▸ **WHAT IS BEING ASKED**: Exactly as written, transcribe the data from its opening line through the line containing "# CDS: Celebrating". Leave every picture out.

(Beginning of THE DATA)

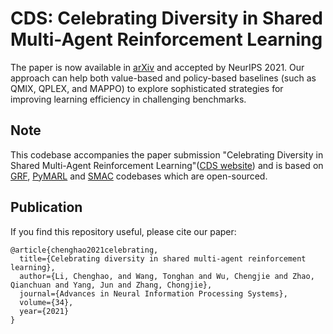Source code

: # CDS: Celebrating Diversity in Shared Multi-Agent Reinforcement Learning

The paper is now available in [arXiv](https://arxiv.org/pdf/2106.02195.pdf) and accepted by NeurIPS 2021. Our approach can help both value-based and policy-based baselines (such as QMIX, QPLEX, and MAPPO) to explore sophisticated strategies for improving learning efficiency in challenging benchmarks.

## Note

This codebase accompanies the paper submission "Celebrating Diversity in Shared Multi-Agent Reinforcement Learning"([CDS website](https://sites.google.com/view/celebrate-diversity-shared)) and is based on [GRF](https://github.com/google-research/football), [PyMARL](https://github.com/oxwhirl/pymarl) and [SMAC](https://github.com/oxwhirl/smac) codebases which are open-sourced.

## Publication

If you find this repository useful, please cite our paper:
```
@article{chenghao2021celebrating,
  title={Celebrating diversity in shared multi-agent reinforcement learning},
  author={Li, Chenghao, and Wang, Tonghan and Wu, Chengjie and Zhao, Qianchuan and Yang, Jun and Zhang, Chongjie},
  journal={Advances in Neural Information Processing Systems},
  volume={34},
  year={2021}
}
```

(End of THE DATA)

▸ **EXERCISE SOLUTION**:
Source code

: # CDS: Celebrating Diversity in Shared Multi-Agent Reinforcement Learning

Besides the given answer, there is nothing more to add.